Tedizolid for Treatment of Enterococcal Bacteremia

Background: Due to the high prevalence of vancomycin-resistant enterococci (VRE) and emergence of daptomycin-nonsusceptible enterococci (DNSE) in the US hospital settings, tedizolid provides an alternative choice for the treatment of serious infections caused by VRE and DNSE. We share our experience in treatment of enterococcal bacteremia with a focus on DNSE using tedizolid as salvage antibiotic therapy.

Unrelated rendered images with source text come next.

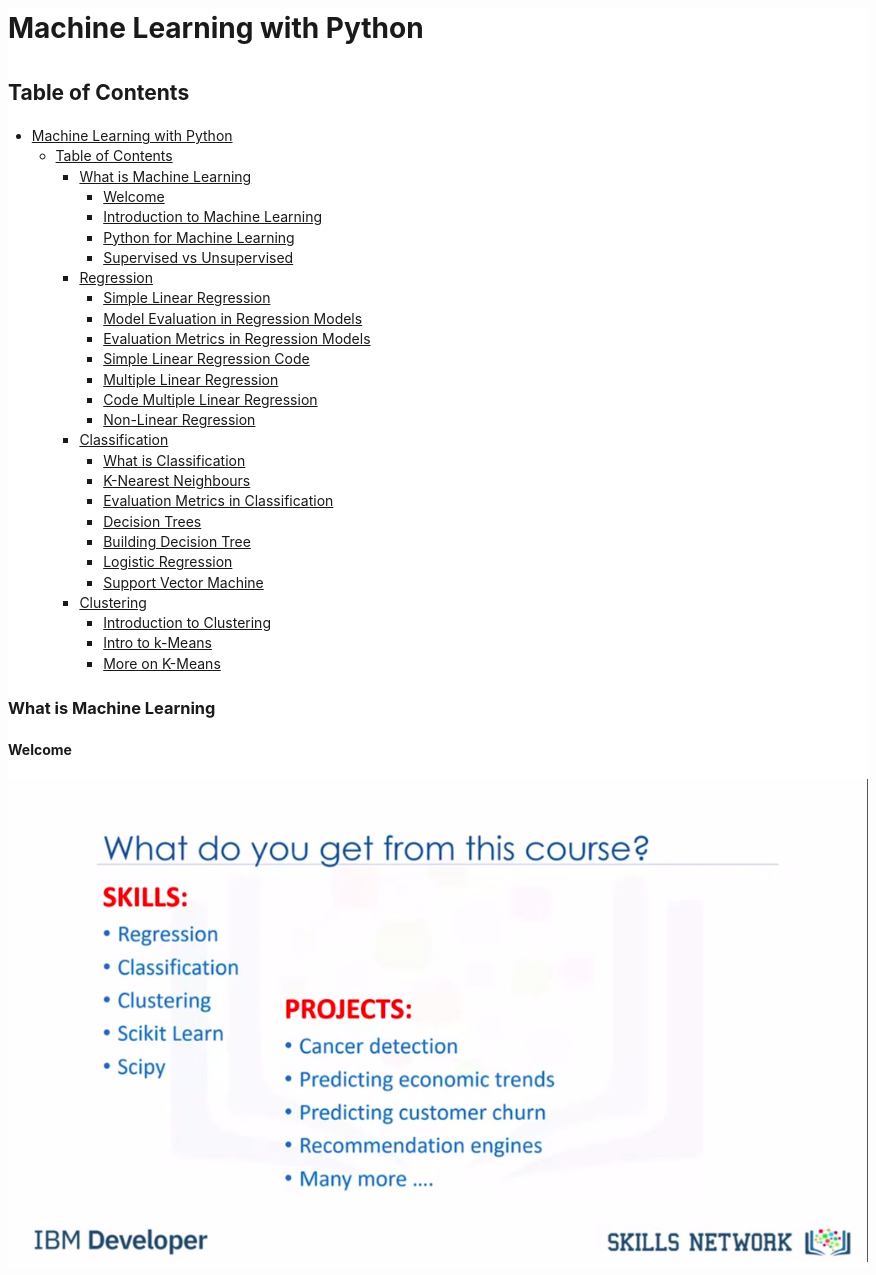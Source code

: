 # Machine Learning with Python

## Table of Contents

- [Machine Learning with Python](#machine-learning-with-python)
  - [Table of Contents](#table-of-contents)
    - [What is Machine Learning](#what-is-machine-learning)
      - [Welcome](#welcome)
      - [Introduction to Machine Learning](#introduction-to-machine-learning)
      - [Python for Machine Learning](#python-for-machine-learning)
      - [Supervised vs Unsupervised](#supervised-vs-unsupervised)
    - [Regression](#regression)
      - [Simple Linear Regression](#simple-linear-regression)
      - [Model Evaluation in Regression Models](#model-evaluation-in-regression-models)
      - [Evaluation Metrics in Regression Models](#evaluation-metrics-in-regression-models)
      - [Simple Linear Regression Code](#simple-linear-regression-code)
      - [Multiple Linear Regression](#multiple-linear-regression)
      - [Code Multiple Linear Regression](#code-multiple-linear-regression)
      - [Non-Linear Regression](#non-linear-regression)
    - [Classification](#classification)
      - [What is Classification](#what-is-classification)
      - [K-Nearest Neighbours](#k-nearest-neighbours)
      - [Evaluation Metrics in Classification](#evaluation-metrics-in-classification)
      - [Decision Trees](#decision-trees)
      - [Building Decision Tree](#building-decision-tree)
      - [Logistic Regression](#logistic-regression)
      - [Support Vector Machine](#support-vector-machine)
    - [Clustering](#clustering)
      - [Introduction to Clustering](#introduction-to-clustering)
      - [Intro to k-Means](#intro-to-k-means)
      - [More on K-Means](#more-on-k-means)

### What is Machine Learning

#### Welcome

![images](images/1.png)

Methods: DNSE and VRE isolates were identified on the basis of colony morphology, conventional biochemical tests, and were confirmed by analysis of 16S rRNA gene sequence or by the MALDI Biobiotyper CA System (Bruker). DNSE was defined as an enterococci isolate with a daptomycin minimum inhibitory concentration (MIC) of >4 μg/ml as determined by MicroScan System (Siemens)) and confirmed by Etest (bioMérieux). In vitro susceptibility of tedizolid and linezolid for these isolates were performed by broth microdilution using the Sensititre™ panel (Thermo Fisher Scientific) in accordance with the guidelines of the Clinical and Laboratory Standards Institute (CLSI).

Results: 4 patients with E. faecium bacteremia were treated with tedizolid 200 mg once a day in a medical center in suburban New York City from November 2014 through June 2015. Tedizolid was used as salvage therapy in these patients who had multiple contraindications for treatment with other antibiotics based on susceptibility data, existing laboratory abnormalities and potential drug interactions.

Case	Patient Characteristics	Indication of treatment	DAP MIC μg/ml	LIN MIC μg/ml	TED MIC μg/ml	Duration of Treatment (Days)	Outcome
1	60/M renal transplantation	VRE bacteremia Rhabdomyolysis, thrombocytopenia	4	1	0.25	14	Cure
2	75/M Burkitt’s lymphoma	DNSE bacteremia	16	2	0.25	14	Cure
3	49/M Cirrhosis	DNSE bacteremia	6	2	0.25	10	Cure
4	54/F Acute Leukemia	DNSE bacteremia	32	2	0.25	7	Cure

Conclusion: Our clinical data confirms the microbiological and pharmacological basis for potential use of tedizolid as salvage therapy in patients with infections caused by daptomycin-nonsusceptible enterococci.